(Records excerpted from a collection)
>>>

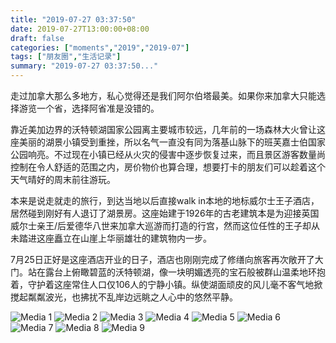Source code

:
 ```yaml
---
title: "2019-07-27 03:37:50"
date: 2019-07-27T13:00:00+08:00
draft: false
categories: ["moments","2019","2019-07"]
tags: ["朋友圈","生活记录"]
summary: "2019-07-27 03:37:50..."
---
```


走过加拿大那么多地方，私心觉得还是我们阿尔伯塔最美。如果你来加拿大只能选择游览一个省，选择阿省准是没错的。

靠近美加边界的沃特顿湖国家公园离主要城市较远，几年前的一场森林大火曾让这座美丽的湖景小镇受到重挫，所以名气一直没有同为落基山脉下的班芙嘉士伯国家公园响亮。不过现在小镇已经从火灾的侵害中逐步恢复过来，而且景区游客数量尚控制在令人舒适的范围之内，房价物价也算合理，想要打卡的朋友们可以趁着这个天气晴好的周末前往游玩。

本来是说走就走的旅行，到达当地以后直接walk in本地的地标威尔士王子酒店，居然碰到刚好有人退订了湖景房。这座始建于1926年的古老建筑本是为迎接英国威尔士亲王/后爱德华八世来加拿大巡游而打造的行宫，然而这位任性的王子却从未踏进这座矗立在山崖上华丽雄壮的建筑物内一步。

7月25日正好是这座酒店开业的日子，酒店也刚刚完成了修缮向旅客再次敞开了大门。站在露台上俯瞰碧蓝的沃特顿湖，像一块明媚透亮的宝石般被群山温柔地环抱着，守护着这座常住人口仅106人的宁静小镇。纵使湖面顽皮的风儿毫不客气地掀搅起粼粼波光，也拂扰不乱岸边远眺之人心中的悠然平静。

![Media 1](/Moments/photos/2019-07-27/201907270337500.jpg)
![Media 2](/Moments/photos/2019-07-27/201907270337501.jpg)
![Media 3](/Moments/photos/2019-07-27/201907270337502.jpg)
![Media 4](/Moments/photos/2019-07-27/201907270337503.jpg)
![Media 5](/Moments/photos/2019-07-27/201907270337504.jpg)
![Media 6](/Moments/photos/2019-07-27/201907270337505.jpg)
![Media 7](/Moments/photos/2019-07-27/201907270337506.jpg)
![Media 8](/Moments/photos/2019-07-27/201907270337507.jpg)
![Media 9](/Moments/photos/2019-07-27/201907270337508.jpg)

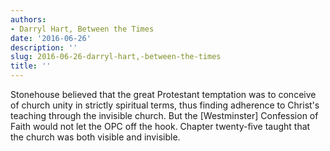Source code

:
 ```yaml
---
authors:
- Darryl Hart, Between the Times
date: '2016-06-26'
description: ''
slug: 2016-06-26-darryl-hart,-between-the-times
title: ''
---
```

Stonehouse believed that the great Protestant temptation was to conceive of church unity in strictly spiritual terms, thus finding adherence to Christ's teaching through the invisible church. But the [Westminster] Confession of Faith would not let the OPC off the hook. Chapter twenty-five taught that the church was both visible and invisible.



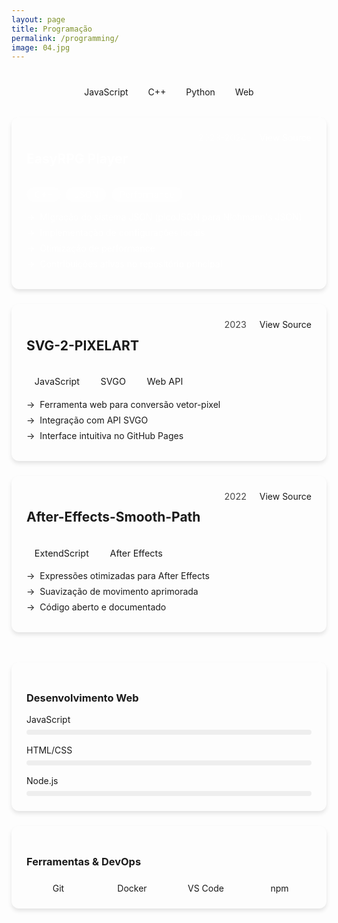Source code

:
 ```yaml
---
layout: page
title: Programação
permalink: /programming/
image: 04.jpg
---
```


<div class="tech-stack-banner">
  <div class="tech-icon">
    <i class="icon-javascript"></i>
    <span>JavaScript</span>
  </div>
  <div class="tech-icon">
    <i class="icon-cpp"></i>
    <span>C++</span>
  </div>
  <div class="tech-icon">
    <i class="icon-python"></i>
    <span>Python</span>
  </div>
  <div class="tech-icon">
    <i class="icon-web"></i>
    <span>Web</span>
  </div>
</div>

<div class="project-grid">
  <div class="project-card featured">
    <div class="card-header">
      <h2>EasyRPG Player</h2>
      <div class="project-meta">
        <span class="date">2023-2024</span>
        <a href="https://github.com/EasyRPG/Player" class="github-link">
          <i class="icon-github"></i> View Source
        </a>
      </div>
    </div>
    <div class="card-body">
      <div class="tech-tags">
        <span class="tech-tag">C++</span>
        <span class="tech-tag">JSON</span>
        <span class="tech-tag">Performance</span>
      </div>
      <ul class="feature-list">
        <li>Migração do sistema JSON (picoJSON para Nlohmann's JSON)</li>
        <li>Implementação de configurações locais</li>
        <li>Otimização de performance</li>
        <li>Contribuições ativas no repositório principal</li>
      </ul>
    </div>
  </div>

  <div class="project-card">
    <div class="card-header">
      <h2>SVG-2-PIXELART</h2>
      <div class="project-meta">
        <span class="date">2023</span>
        <a href="#" class="github-link">
          <i class="icon-github"></i> View Source
        </a>
      </div>
    </div>
    <div class="card-body">
      <div class="tech-tags">
        <span class="tech-tag">JavaScript</span>
        <span class="tech-tag">SVGO</span>
        <span class="tech-tag">Web API</span>
      </div>
      <ul class="feature-list">
        <li>Ferramenta web para conversão vetor-pixel</li>
        <li>Integração com API SVGO</li>
        <li>Interface intuitiva no GitHub Pages</li>
      </ul>
    </div>
  </div>

  <div class="project-card">
    <div class="card-header">
      <h2>After-Effects-Smooth-Path</h2>
      <div class="project-meta">
        <span class="date">2022</span>
        <a href="#" class="github-link">
          <i class="icon-github"></i> View Source
        </a>
      </div>
    </div>
    <div class="card-body">
      <div class="tech-tags">
        <span class="tech-tag">ExtendScript</span>
        <span class="tech-tag">After Effects</span>
      </div>
      <ul class="feature-list">
        <li>Expressões otimizadas para After Effects</li>
        <li>Suavização de movimento aprimorada</li>
        <li>Código aberto e documentado</li>
      </ul>
    </div>
  </div>
</div>

<div class="skills-matrix">
  <div class="matrix-card">
    <h3>Desenvolvimento Web</h3>
    <div class="skill-bars">
      <div class="skill-bar">
        <span class="skill-name">JavaScript</span>
        <div class="bar-container">
          <div class="bar" style="--level: 90%"></div>
        </div>
      </div>
      <div class="skill-bar">
        <span class="skill-name">HTML/CSS</span>
        <div class="bar-container">
          <div class="bar" style="--level: 85%"></div>
        </div>
      </div>
      <div class="skill-bar">
        <span class="skill-name">Node.js</span>
        <div class="bar-container">
          <div class="bar" style="--level: 75%"></div>
        </div>
      </div>
    </div>
  </div>

  <div class="matrix-card">
    <h3>Ferramentas & DevOps</h3>
    <div class="tool-grid">
      <div class="tool-item">
        <i class="icon-git"></i>
        <span>Git</span>
      </div>
      <div class="tool-item">
        <i class="icon-docker"></i>
        <span>Docker</span>
      </div>
      <div class="tool-item">
        <i class="icon-vscode"></i>
        <span>VS Code</span>
      </div>
      <div class="tool-item">
        <i class="icon-npm"></i>
        <span>npm</span>
      </div>
    </div>
  </div>
</div>

<style>
.tech-stack-banner {
  display: flex;
  justify-content: center;
  gap: 2rem;
  margin: 2rem 0;
  flex-wrap: wrap;
}

.tech-icon {
  display: flex;
  flex-direction: column;
  align-items: center;
  gap: 0.5rem;
}

.tech-icon i {
  font-size: 2.5rem;
  color: var(--primary-color);
}

.project-grid {
  display: grid;
  grid-template-columns: repeat(auto-fit, minmax(300px, 1fr));
  gap: 1.5rem;
  margin: 2rem 0;
}

.project-card {
  background: var(--background-color);
  border-radius: 12px;
  padding: 1.5rem;
  box-shadow: 0 4px 6px rgba(0, 0, 0, 0.1);
  transition: transform 0.2s ease;
}

.project-card:hover {
  transform: translateY(-5px);
}

.project-card.featured {
  grid-column: 1 / -1;
  background: linear-gradient(45deg, var(--primary-color), var(--secondary-color));
  color: white;
}

.card-header {
  display: flex;
  justify-content: space-between;
  align-items: flex-start;
  margin-bottom: 1rem;
}

.project-meta {
  display: flex;
  gap: 1rem;
  align-items: center;
}

.date {
  font-size: 0.9rem;
  opacity: 0.8;
}

.github-link {
  display: flex;
  align-items: center;
  gap: 0.3rem;
  text-decoration: none;
  color: inherit;
}

.tech-tags {
  display: flex;
  gap: 0.5rem;
  flex-wrap: wrap;
  margin-bottom: 1rem;
}

.tech-tag {
  background: rgba(var(--primary-color-rgb), 0.1);
  padding: 0.2rem 0.8rem;
  border-radius: 15px;
  font-size: 0.9rem;
}

.featured .tech-tag {
  background: rgba(255, 255, 255, 0.2);
}

.feature-list {
  list-style: none;
  padding: 0;
  margin: 0;
}

.feature-list li {
  margin-bottom: 0.5rem;
  display: flex;
  align-items: center;
  gap: 0.5rem;
}

.feature-list li::before {
  content: '→';
  color: var(--primary-color);
}

.featured .feature-list li::before {
  color: white;
}

.skills-matrix {
  display: grid;
  grid-template-columns: repeat(auto-fit, minmax(300px, 1fr));
  gap: 1.5rem;
  margin-top: 3rem;
}

.matrix-card {
  background: var(--background-color);
  border-radius: 12px;
  padding: 1.5rem;
  box-shadow: 0 4px 6px rgba(0, 0, 0, 0.1);
}

.skill-bars {
  display: grid;
  gap: 1rem;
}

.skill-bar {
  display: grid;
  gap: 0.5rem;
}

.bar-container {
  height: 8px;
  background: #eee;
  border-radius: 4px;
  overflow: hidden;
}

.bar {
  height: 100%;
  width: var(--level);
  background: var(--primary-color);
  border-radius: 4px;
}

.tool-grid {
  display: grid;
  grid-template-columns: repeat(auto-fit, minmax(80px, 1fr));
  gap: 1rem;
  margin-top: 1rem;
}

.tool-item {
  display: flex;
  flex-direction: column;
  align-items: center;
  gap: 0.5rem;
  text-align: center;
}

.tool-item i {
  font-size: 2rem;
  color: var(--primary-color);
}
</style>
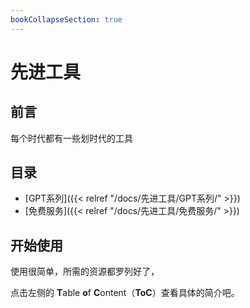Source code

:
 ```yaml
---
bookCollapseSection: true
---
```


# 先进工具

## 前言

每个时代都有一些划时代的工具

## 目录

- [GPT系列]({{< relref "/docs/先进工具/GPT系列/" >}})
- [免费服务]({{< relref "/docs/先进工具/免费服务/" >}})

## 开始使用

使用很简单，所需的资源都罗列好了，

点击左侧的 **T**able **o**f **C**ontent（**ToC**）查看具体的简介吧。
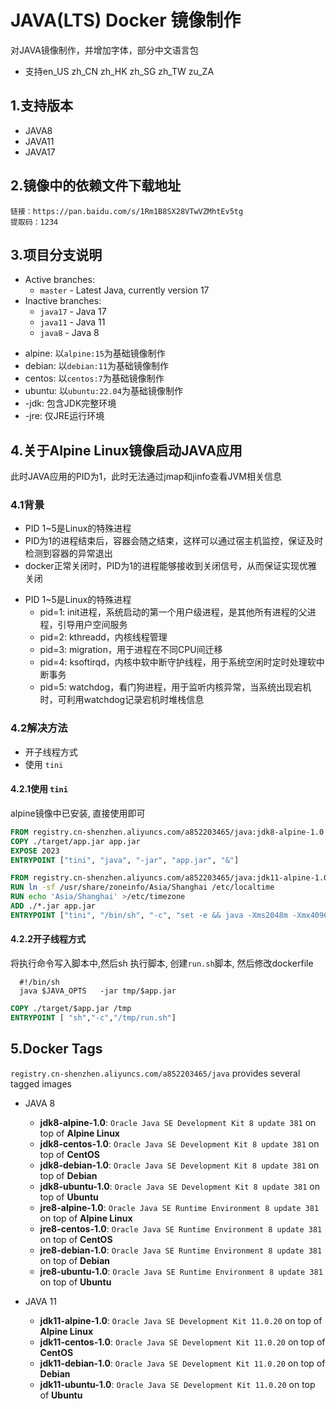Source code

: # JAVA(LTS) Docker 镜像制作
对JAVA镜像制作，并增加字体，部分中文语言包
 - 支持en_US zh_CN zh_HK zh_SG zh_TW zu_ZA

## 1.支持版本
 - JAVA8
 - JAVA11
 - JAVA17

## 2.镜像中的依赖文件下载地址
```text
链接：https://pan.baidu.com/s/1Rm1B8SX28VTwVZMhtEv5tg 
提取码：1234
```

## 3.项目分支说明

* Active branches:
    * `master` - Latest Java, currently version 17
* Inactive branches:
    * `java17` - Java 17
    * `java11` - Java 11
    * `java8` - Java 8

- alpine: 以`alpine:15`为基础镜像制作
- debian: 以`debian:11`为基础镜像制作
- centos: 以`centos:7`为基础镜像制作
- ubuntu: 以`ubuntu:22.04`为基础镜像制作
- -jdk: 包含JDK完整环境
- -jre: 仅JRE运行环境

## 4.关于Alpine Linux镜像启动JAVA应用
此时JAVA应用的PID为1，此时无法通过jmap和jinfo查看JVM相关信息
### 4.1背景
- PID 1~5是Linux的特殊进程
- PID为1的进程结束后，容器会随之结束，这样可以通过宿主机监控，保证及时检测到容器的异常退出
- docker正常关闭时，PID为1的进程能够接收到关闭信号，从而保证实现优雅关闭

* PID 1~5是Linux的特殊进程
  * pid=1: init进程，系统启动的第一个用户级进程，是其他所有进程的父进程，引导用户空间服务
  * pid=2: kthreadd，内核线程管理
  * pid=3: migration，用于进程在不同CPU间迁移
  * pid=4: ksoftirqd，内核中软中断守护线程，用于系统空闲时定时处理软中断事务
  * pid=5: watchdog，看门狗进程，用于监听内核异常，当系统出现宕机时，可利用watchdog记录宕机时堆栈信息

### 4.2解决方法
- 开子线程方式
- 使用 `tini`

#### 4.2.1使用 `tini`
alpine镜像中已安装, 直接使用即可
```dockerfile
FROM registry.cn-shenzhen.aliyuncs.com/a852203465/java:jdk8-alpine-1.0
COPY ./target/app.jar app.jar
EXPOSE 2023
ENTRYPOINT ["tini", "java", "-jar", "app.jar", "&"]
```

```dockerfile
FROM registry.cn-shenzhen.aliyuncs.com/a852203465/java:jdk11-alpine-1.0
RUN ln -sf /usr/share/zoneinfo/Asia/Shanghai /etc/localtime
RUN echo 'Asia/Shanghai' >/etc/timezone
ADD ./*.jar app.jar
ENTRYPOINT ["tini", "/bin/sh", "-c", "set -e && java -Xms2048m -Xmx4096m -Djava.security.egd=file:/dev/./urandom -Dfile.encoding=utf-8 -jar /app.jar"]
```

#### 4.2.2开子线程方式

将执行命令写入脚本中,然后sh 执行脚本, 创建`run.sh`脚本, 然后修改dockerfile
```shell
  #!/bin/sh
  java $JAVA_OPTS   -jar tmp/$app.jar
```

```dockerfile
COPY ./target/$app.jar /tmp
ENTRYPOINT [ "sh","-c","/tmp/run.sh"]
```

## 5.Docker Tags

`registry.cn-shenzhen.aliyuncs.com/a852203465/java` provides several tagged images

* JAVA 8
  * **jdk8-alpine-1.0**: `Oracle Java SE Development Kit 8 update 381` on top of **Alpine Linux**
  * **jdk8-centos-1.0**: `Oracle Java SE Development Kit 8 update 381` on top of **CentOS**
  * **jdk8-debian-1.0**: `Oracle Java SE Development Kit 8 update 381` on top of **Debian**
  * **jdk8-ubuntu-1.0**: `Oracle Java SE Development Kit 8 update 381` on top of **Ubuntu**
  * **jre8-alpine-1.0**: `Oracle Java SE Runtime Environment 8 update 381` on top of **Alpine Linux**
  * **jre8-centos-1.0**: `Oracle Java SE Runtime Environment 8 update 381` on top of **CentOS**
  * **jre8-debian-1.0**: `Oracle Java SE Runtime Environment 8 update 381` on top of **Debian**
  * **jre8-ubuntu-1.0**: `Oracle Java SE Runtime Environment 8 update 381` on top of **Ubuntu**

* JAVA 11
  * **jdk11-alpine-1.0**: `Oracle Java SE Development Kit 11.0.20` on top of **Alpine Linux**
  * **jdk11-centos-1.0**: `Oracle Java SE Development Kit 11.0.20` on top of **CentOS**
  * **jdk11-debian-1.0**: `Oracle Java SE Development Kit 11.0.20` on top of **Debian**
  * **jdk11-ubuntu-1.0**: `Oracle Java SE Development Kit 11.0.20` on top of **Ubuntu**















































































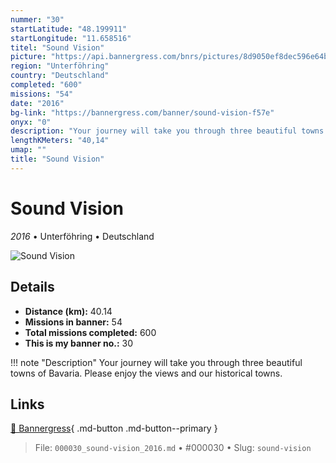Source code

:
 ```yaml
---
nummer: "30"
startLatitude: "48.199911"
startLongitude: "11.658516"
titel: "Sound Vision"
picture: "https://api.bannergress.com/bnrs/pictures/8d9050ef8dec596e64b17a751c9ea9de"
region: "Unterföhring"
country: "Deutschland"
completed: "600"
missions: "54"
date: "2016"
bg-link: "https://bannergress.com/banner/sound-vision-f57e"
onyx: "0"
description: "Your journey will take you through three beautiful towns of Bavaria. Please enjoy the views and our historical towns."
lengthKMeters: "40,14"
umap: ""
title: "Sound Vision"
---
```

# Sound Vision

*2016* • Unterföhring • Deutschland

![Sound Vision](https://api.bannergress.com/bnrs/pictures/8d9050ef8dec596e64b17a751c9ea9de)

## Details
- **Distance (km):** 40.14
- **Missions in banner:** 54
- **Total missions completed:** 600
- **This is my banner no.:** 30


!!! note "Description"
    Your journey will take you through three beautiful towns of Bavaria. Please enjoy the views and our historical towns.



## Links
[🔗 Bannergress](https://bannergress.com/banner/sound-vision-f57e){ .md-button .md-button--primary }



> File: `000030_sound-vision_2016.md` • #000030 • Slug: `sound-vision`
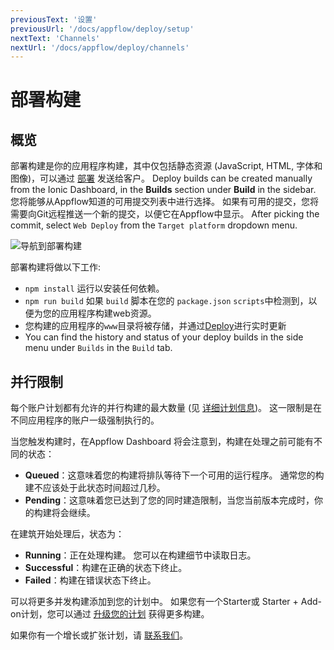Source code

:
 ```yaml
---
previousText: '设置'
previousUrl: '/docs/appflow/deploy/setup'
nextText: 'Channels'
nextUrl: '/docs/appflow/deploy/channels'
---
```


# 部署构建

## 概览

部署构建是你的应用程序构建，其中仅包括静态资源 (JavaScript, HTML, 字体和图像)，可以通过 [部署](/docs/appflow/deploy/intro) 发送给客户。 Deploy builds can be created manually from the Ionic Dashboard, in the **Builds** section under **Build** in the sidebar. 您将能够从Appflow知道的可用提交列表中进行选择。 如果有可用的提交，您将需要向Git远程推送一个新的提交，以便它在Appflow中显示。 After picking the commit, select `Web Deploy` from the `Target platform` dropdown menu.

![导航到部署构建](/docs/assets/img/appflow/deploy-builds-create-location.png)

部署构建将做以下工作:

* `npm install` 运行以安装任何依赖。
* `npm run build` 如果 `build` 脚本在您的 `package.json` `scripts`中检测到，以便为您的应用程序构建web资源。
* 您构建的应用程序的`www`目录将被存储，并通过[Deploy](/docs/appflow/deploy/intro)进行实时更新
* You can find the history and status of your deploy builds in the side menu under `Builds` in the `Build` tab.

## 并行限制

每个账户计划都有允许的并行构建的最大数量 (见 [详细计划信息](/pricing))。 这一限制是在不同应用程序的账户一级强制执行的。

当您触发构建时，在Appflow Dashboard 将会注意到，构建在处理之前可能有不同的状态：

* **Queued**：这意味着您的构建将排队等待下一个可用的运行程序。 通常您的构建不应该处于此状态时间超过几秒。
* **Pending**：这意味着您已达到了您的同时建造限制，当您当前版本完成时，你的构建将会继续。

在建筑开始处理后，状态为：

* **Running**：正在处理构建。 您可以在构建细节中读取日志。
* **Successful**：构建在正确的状态下终止。
* **Failed**：构建在错误状态下终止。

可以将更多并发构建添加到您的计划中。 如果您有一个Starter或 Starter + Add-on计划，您可以通过 [升级您的计划](https://dashboard.ionicframework.com/settings/billing) 获得更多构建。

如果你有一个增长或扩张计划，请 [联系我们](https://ionic.zendesk.com/hc/en-us/requests/new)。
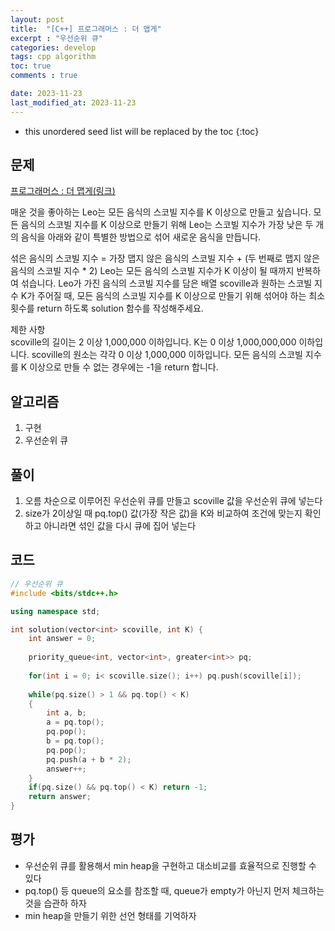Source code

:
 ```yaml
---
layout: post
title:  "[C++] 프로그래머스 : 더 맵게"
excerpt : "우선순위 큐"
categories: develop
tags: cpp algorithm
toc: true
comments : true

date: 2023-11-23
last_modified_at: 2023-11-23
---
```


* this unordered seed list will be replaced by the toc
{:toc}

## 문제 

[프로그래머스 : 더 맵게(링크)](https://school.programmers.co.kr/learn/courses/30/lessons/42626)

매운 것을 좋아하는 Leo는 모든 음식의 스코빌 지수를 K 이상으로 만들고 싶습니다. 모든 음식의 스코빌 지수를 K 이상으로 만들기 위해 Leo는 스코빌 지수가 가장 낮은 두 개의 음식을 아래와 같이 특별한 방법으로 섞어 새로운 음식을 만듭니다.

섞은 음식의 스코빌 지수 = 가장 맵지 않은 음식의 스코빌 지수 + (두 번째로 맵지 않은 음식의 스코빌 지수 * 2)
Leo는 모든 음식의 스코빌 지수가 K 이상이 될 때까지 반복하여 섞습니다.
Leo가 가진 음식의 스코빌 지수를 담은 배열 scoville과 원하는 스코빌 지수 K가 주어질 때, 모든 음식의 스코빌 지수를 K 이상으로 만들기 위해 섞어야 하는 최소 횟수를 return 하도록 solution 함수를 작성해주세요.

제한 사항  
scoville의 길이는 2 이상 1,000,000 이하입니다.
K는 0 이상 1,000,000,000 이하입니다.
scoville의 원소는 각각 0 이상 1,000,000 이하입니다.
모든 음식의 스코빌 지수를 K 이상으로 만들 수 없는 경우에는 -1을 return 합니다.

## 알고리즘
  1. 구현
  2. 우선순위 큐

## 풀이
  1. 오름 차순으로 이루어진 우선순위 큐를 만들고 scoville 값을 우선순위 큐에 넣는다
  2. size가 2이상일 때 pq.top() 값(가장 작은 값)을 K와 비교하여 조건에 맞는지 확인하고 아니라면 섞인 값을 다시 큐에 집어 넣는다
  
## 코드  
```cpp
// 우선순위 큐
#include <bits/stdc++.h>

using namespace std;

int solution(vector<int> scoville, int K) {
    int answer = 0;
    
    priority_queue<int, vector<int>, greater<int>> pq;
    
    for(int i = 0; i< scoville.size(); i++) pq.push(scoville[i]);
    
    while(pq.size() > 1 && pq.top() < K)
    {
        int a, b;
        a = pq.top();
        pq.pop();
        b = pq.top();
        pq.pop();
        pq.push(a + b * 2);
        answer++;
    }
    if(pq.size() && pq.top() < K) return -1;
    return answer;
}
```

## 평가  
* 우선순위 큐를 활용해서 min heap을 구현하고 대소비교를 효율적으로 진행할 수 있다
* pq.top() 등 queue의 요소를 참조할 때, queue가 empty가 아닌지 먼저 체크하는 것을 습관하 하자
* min heap을 만들기 위한 선언 형태를 기억하자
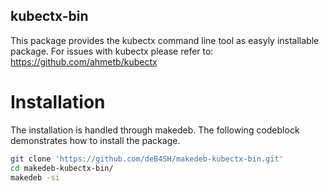 kubectx-bin
---

This package provides the kubectx command line tool as easyly installable package.
For issues with kubectx please refer to: https://github.com/ahmetb/kubectx

# Installation

The installation is handled through makedeb. The following codeblock demonstrates how to install the package.

```bash
git clone 'https://github.com/deB4SH/makedeb-kubectx-bin.git'
cd makedeb-kubectx-bin/
makedeb -si
```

<<<

• _WHAT TO PRODUCE_: If a line in the records above contains the string "menu", copy that line out.

• _TASK RESPONSE_:
部署构建是你的应用程序构建，其中仅包括静态资源 (JavaScript, HTML, 字体和图像)，可以通过 [部署](/docs/appflow/deploy/intro) 发送给客户。 Deploy builds can be created manually from the Ionic Dashboard, in the **Builds** section under **Build** in the sidebar. 您将能够从Appflow知道的可用提交列表中进行选择。 如果有可用的提交，您将需要向Git远程推送一个新的提交，以便它在Appflow中显示。 After picking the commit, select `Web Deploy` from the `Target platform` dropdown menu.
* You can find the history and status of your deploy builds in the side menu under `Builds` in the `Build` tab.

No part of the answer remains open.